§ WHAT THE TASK REQUIRES
Each line in the entries below that holds the string "protocol" must be copied.

[Saved entries]
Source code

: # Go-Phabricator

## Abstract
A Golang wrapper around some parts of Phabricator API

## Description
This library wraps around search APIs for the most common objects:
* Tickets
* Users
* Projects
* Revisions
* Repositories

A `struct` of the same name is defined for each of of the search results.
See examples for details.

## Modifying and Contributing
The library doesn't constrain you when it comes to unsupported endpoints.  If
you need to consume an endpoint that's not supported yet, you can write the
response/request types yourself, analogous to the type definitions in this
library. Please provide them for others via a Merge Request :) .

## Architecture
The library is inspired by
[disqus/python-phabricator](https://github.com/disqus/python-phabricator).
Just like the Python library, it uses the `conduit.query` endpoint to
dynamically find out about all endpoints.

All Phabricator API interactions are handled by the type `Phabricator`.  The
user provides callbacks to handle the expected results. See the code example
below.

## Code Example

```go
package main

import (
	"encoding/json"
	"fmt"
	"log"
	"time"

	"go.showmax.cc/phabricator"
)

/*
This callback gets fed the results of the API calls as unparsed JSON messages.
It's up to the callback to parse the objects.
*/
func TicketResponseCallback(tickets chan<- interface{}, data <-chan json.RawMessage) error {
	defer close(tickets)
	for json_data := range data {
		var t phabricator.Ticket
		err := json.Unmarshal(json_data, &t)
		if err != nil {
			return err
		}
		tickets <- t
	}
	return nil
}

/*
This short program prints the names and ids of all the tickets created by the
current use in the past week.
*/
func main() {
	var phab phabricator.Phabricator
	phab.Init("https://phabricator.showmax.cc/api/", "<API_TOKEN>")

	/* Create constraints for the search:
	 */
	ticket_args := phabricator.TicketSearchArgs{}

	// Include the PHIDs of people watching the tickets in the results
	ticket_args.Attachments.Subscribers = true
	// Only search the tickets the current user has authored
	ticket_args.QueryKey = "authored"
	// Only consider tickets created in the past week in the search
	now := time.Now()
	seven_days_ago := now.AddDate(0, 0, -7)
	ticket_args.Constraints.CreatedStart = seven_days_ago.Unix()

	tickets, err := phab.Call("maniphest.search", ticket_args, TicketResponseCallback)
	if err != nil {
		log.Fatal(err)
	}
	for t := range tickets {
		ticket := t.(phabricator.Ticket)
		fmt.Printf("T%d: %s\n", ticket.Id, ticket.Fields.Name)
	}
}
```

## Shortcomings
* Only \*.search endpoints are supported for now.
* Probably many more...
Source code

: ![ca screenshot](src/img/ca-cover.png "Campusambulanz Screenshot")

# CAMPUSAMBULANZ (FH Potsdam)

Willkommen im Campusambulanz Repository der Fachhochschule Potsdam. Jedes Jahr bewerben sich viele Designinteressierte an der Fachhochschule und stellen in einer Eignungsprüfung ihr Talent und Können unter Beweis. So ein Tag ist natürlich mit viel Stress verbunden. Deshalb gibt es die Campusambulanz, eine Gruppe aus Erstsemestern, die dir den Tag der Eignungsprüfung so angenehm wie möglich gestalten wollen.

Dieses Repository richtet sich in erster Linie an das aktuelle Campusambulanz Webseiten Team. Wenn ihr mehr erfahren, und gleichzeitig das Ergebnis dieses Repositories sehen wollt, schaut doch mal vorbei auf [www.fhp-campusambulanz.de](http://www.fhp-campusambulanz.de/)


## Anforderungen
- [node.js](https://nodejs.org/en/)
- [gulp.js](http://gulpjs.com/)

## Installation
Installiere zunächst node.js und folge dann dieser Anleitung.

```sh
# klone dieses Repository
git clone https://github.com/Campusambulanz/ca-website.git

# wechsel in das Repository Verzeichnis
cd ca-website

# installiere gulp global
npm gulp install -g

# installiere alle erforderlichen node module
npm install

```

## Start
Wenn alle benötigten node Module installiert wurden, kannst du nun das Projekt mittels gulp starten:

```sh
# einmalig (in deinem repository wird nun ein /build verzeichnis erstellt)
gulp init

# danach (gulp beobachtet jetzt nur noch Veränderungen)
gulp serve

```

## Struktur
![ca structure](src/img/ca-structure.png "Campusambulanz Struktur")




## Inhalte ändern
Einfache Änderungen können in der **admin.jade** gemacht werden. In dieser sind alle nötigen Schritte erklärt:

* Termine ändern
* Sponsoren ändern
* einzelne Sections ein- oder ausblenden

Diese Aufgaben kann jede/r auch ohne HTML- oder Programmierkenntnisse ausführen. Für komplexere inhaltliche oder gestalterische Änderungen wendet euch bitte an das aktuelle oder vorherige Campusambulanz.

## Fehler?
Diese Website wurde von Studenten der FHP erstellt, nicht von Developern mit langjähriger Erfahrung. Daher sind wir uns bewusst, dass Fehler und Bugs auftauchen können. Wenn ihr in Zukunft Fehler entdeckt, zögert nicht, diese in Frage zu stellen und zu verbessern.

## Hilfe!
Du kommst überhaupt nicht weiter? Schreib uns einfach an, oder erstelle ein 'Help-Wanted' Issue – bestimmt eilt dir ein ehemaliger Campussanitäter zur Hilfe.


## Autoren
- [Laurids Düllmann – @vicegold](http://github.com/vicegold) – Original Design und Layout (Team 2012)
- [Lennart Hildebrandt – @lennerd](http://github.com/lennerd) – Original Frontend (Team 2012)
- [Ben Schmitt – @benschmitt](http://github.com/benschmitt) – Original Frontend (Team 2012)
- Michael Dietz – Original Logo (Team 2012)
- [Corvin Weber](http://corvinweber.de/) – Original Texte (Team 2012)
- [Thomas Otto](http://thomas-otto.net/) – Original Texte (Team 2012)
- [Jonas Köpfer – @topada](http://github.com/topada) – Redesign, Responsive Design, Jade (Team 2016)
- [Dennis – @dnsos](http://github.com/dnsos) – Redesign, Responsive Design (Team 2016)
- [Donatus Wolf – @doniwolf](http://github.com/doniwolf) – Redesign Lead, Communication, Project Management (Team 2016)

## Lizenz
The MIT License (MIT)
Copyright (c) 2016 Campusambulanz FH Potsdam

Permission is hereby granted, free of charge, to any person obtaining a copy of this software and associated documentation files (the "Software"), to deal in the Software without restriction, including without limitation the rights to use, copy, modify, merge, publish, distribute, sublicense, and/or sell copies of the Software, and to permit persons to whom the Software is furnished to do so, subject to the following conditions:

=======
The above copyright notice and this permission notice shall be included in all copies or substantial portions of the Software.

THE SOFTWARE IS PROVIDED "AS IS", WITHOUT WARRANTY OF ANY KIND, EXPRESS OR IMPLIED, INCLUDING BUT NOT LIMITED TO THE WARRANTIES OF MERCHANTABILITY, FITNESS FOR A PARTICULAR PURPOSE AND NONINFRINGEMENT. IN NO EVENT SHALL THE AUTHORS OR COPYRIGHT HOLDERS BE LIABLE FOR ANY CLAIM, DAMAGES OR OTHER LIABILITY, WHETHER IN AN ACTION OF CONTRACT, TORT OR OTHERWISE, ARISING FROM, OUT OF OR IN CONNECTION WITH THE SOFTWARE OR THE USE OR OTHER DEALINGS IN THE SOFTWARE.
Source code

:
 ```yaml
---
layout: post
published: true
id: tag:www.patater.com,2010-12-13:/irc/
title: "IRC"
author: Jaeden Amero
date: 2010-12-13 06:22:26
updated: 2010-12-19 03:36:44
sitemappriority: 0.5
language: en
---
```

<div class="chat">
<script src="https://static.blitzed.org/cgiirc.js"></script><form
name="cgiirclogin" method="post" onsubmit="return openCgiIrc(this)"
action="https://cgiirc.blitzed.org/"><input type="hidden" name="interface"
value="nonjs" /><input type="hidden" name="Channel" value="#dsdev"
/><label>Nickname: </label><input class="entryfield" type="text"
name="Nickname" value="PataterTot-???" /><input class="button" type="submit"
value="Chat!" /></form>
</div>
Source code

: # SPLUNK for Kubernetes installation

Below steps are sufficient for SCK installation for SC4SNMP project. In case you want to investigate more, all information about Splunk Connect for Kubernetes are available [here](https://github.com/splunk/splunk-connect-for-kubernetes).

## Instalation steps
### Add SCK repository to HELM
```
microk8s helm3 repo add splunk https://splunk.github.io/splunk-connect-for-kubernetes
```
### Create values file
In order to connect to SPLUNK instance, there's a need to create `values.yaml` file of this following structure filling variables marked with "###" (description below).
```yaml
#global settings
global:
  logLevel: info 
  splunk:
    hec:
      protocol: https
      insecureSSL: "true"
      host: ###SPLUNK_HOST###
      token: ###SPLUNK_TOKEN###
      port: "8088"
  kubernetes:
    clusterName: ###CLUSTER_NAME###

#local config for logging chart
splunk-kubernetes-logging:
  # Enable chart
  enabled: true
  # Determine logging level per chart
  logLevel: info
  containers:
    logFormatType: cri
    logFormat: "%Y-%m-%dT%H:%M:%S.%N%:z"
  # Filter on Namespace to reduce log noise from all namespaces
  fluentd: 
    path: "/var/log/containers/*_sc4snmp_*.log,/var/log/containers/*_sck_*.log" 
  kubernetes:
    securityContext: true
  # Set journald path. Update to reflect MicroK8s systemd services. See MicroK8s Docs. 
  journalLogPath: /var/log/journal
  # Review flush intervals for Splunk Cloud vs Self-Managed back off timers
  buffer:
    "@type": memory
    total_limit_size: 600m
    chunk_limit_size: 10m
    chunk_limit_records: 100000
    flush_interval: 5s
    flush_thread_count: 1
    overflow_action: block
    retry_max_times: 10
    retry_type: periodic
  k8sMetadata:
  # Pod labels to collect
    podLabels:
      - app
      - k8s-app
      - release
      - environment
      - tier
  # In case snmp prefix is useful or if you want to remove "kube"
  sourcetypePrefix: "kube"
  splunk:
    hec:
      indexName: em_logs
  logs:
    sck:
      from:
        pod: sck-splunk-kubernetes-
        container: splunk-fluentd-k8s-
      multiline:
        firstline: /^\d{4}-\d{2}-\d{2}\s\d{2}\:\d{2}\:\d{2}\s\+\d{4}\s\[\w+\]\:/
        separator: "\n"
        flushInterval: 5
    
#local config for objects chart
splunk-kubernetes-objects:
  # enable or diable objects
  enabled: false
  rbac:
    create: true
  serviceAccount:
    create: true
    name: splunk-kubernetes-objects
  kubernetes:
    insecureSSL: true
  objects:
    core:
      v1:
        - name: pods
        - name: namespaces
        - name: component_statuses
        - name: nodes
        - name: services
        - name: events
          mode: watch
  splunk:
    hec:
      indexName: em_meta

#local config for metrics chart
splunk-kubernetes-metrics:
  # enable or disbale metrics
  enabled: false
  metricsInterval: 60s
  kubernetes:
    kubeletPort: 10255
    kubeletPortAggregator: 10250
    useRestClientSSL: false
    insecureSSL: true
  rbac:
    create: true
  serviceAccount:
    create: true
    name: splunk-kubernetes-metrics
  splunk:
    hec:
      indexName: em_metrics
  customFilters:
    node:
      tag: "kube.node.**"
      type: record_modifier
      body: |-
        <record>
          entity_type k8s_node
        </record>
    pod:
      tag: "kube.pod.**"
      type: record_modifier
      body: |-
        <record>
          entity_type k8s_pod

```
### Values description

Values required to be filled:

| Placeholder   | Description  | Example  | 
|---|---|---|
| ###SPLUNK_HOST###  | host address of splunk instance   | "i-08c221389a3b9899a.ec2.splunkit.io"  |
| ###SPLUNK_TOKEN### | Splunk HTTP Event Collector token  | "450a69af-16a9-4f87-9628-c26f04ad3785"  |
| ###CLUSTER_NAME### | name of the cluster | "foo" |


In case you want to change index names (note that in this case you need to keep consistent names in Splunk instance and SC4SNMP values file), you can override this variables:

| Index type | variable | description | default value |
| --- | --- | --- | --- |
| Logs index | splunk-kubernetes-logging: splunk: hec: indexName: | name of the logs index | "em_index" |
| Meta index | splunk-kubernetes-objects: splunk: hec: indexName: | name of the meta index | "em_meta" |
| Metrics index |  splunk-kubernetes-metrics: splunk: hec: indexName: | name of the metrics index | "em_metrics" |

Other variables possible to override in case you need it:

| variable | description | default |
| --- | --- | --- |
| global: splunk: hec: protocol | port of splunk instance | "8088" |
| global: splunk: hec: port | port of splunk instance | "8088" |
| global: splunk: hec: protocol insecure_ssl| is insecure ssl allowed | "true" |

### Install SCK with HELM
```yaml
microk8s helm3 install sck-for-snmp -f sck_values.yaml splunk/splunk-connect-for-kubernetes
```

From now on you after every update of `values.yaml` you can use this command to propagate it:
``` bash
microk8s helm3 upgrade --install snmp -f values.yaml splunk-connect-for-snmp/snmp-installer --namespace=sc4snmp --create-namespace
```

§ ANSWER BOX
      protocol: https
| global: splunk: hec: protocol | port of splunk instance | "8088" |
| global: splunk: hec: protocol insecure_ssl| is insecure ssl allowed | "true" |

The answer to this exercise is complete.